▶ **DATA**:
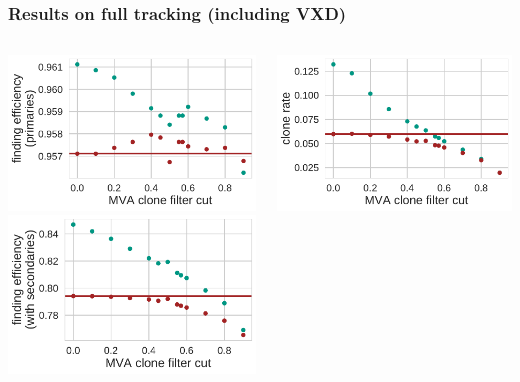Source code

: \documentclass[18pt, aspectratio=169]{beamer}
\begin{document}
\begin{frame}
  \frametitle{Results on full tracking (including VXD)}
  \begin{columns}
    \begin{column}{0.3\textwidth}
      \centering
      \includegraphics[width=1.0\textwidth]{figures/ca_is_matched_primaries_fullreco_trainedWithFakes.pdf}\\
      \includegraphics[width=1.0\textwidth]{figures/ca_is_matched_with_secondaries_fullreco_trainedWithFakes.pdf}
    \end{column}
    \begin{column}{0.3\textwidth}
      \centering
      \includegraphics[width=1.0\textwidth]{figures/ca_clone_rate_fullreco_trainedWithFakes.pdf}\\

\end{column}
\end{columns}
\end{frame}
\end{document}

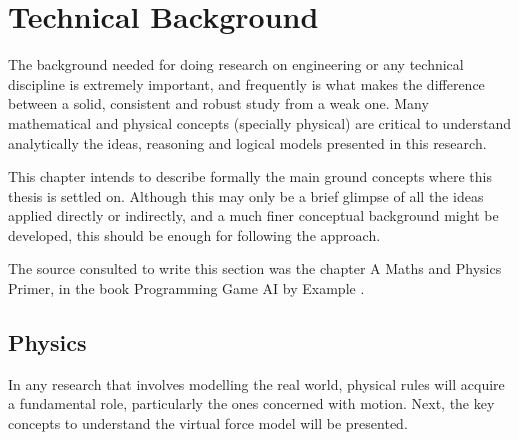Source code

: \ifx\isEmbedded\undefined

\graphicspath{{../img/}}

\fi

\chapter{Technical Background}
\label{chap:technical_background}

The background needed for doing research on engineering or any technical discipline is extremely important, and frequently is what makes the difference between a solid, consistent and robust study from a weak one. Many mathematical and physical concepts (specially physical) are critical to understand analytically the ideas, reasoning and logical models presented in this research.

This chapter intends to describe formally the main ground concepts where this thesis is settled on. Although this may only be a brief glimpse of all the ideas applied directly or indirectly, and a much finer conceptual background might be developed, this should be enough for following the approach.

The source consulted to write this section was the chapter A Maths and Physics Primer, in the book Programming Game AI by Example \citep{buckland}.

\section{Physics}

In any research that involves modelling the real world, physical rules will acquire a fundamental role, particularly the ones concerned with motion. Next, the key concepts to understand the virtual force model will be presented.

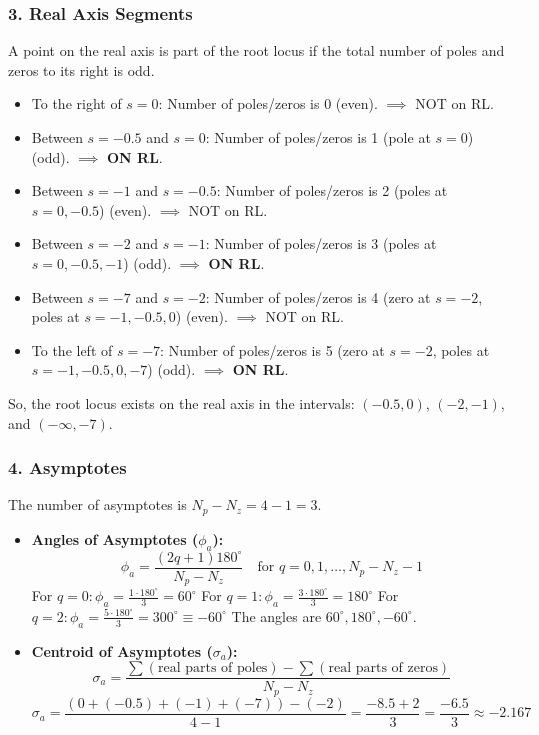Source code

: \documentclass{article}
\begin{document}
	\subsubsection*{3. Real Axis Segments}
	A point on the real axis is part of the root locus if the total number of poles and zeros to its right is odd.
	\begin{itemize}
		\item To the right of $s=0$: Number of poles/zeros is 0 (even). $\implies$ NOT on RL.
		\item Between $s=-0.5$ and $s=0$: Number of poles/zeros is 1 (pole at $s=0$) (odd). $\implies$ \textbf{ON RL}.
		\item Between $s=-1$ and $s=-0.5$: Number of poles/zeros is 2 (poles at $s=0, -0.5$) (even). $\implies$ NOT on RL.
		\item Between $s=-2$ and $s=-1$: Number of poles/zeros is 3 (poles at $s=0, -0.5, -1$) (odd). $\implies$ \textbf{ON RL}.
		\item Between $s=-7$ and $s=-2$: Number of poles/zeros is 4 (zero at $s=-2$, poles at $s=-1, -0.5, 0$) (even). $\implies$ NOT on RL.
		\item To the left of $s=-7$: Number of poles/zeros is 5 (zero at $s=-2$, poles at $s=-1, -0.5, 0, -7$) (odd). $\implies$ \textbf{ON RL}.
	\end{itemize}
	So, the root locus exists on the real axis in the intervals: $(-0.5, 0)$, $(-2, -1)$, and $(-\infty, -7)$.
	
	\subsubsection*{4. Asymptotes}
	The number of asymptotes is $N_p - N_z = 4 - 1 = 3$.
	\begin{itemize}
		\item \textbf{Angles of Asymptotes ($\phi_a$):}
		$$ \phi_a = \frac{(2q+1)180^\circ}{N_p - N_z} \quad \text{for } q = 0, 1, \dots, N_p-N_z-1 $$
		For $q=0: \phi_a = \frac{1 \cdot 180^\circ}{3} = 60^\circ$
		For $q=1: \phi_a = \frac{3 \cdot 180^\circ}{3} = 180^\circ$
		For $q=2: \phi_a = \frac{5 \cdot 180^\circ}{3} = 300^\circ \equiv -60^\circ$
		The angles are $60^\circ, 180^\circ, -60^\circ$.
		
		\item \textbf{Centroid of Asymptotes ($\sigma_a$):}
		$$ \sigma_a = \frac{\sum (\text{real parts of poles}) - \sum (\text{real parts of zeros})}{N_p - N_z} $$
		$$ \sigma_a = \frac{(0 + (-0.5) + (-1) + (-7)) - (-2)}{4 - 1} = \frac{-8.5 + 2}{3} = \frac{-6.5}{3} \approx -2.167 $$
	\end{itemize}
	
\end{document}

▶ **HOW TO COMPLETE THIS TASK**:
Determine how many lines of the listing above hold the word "textbf". Report that number without anything else.

▶ **FINAL ANSWER**:
5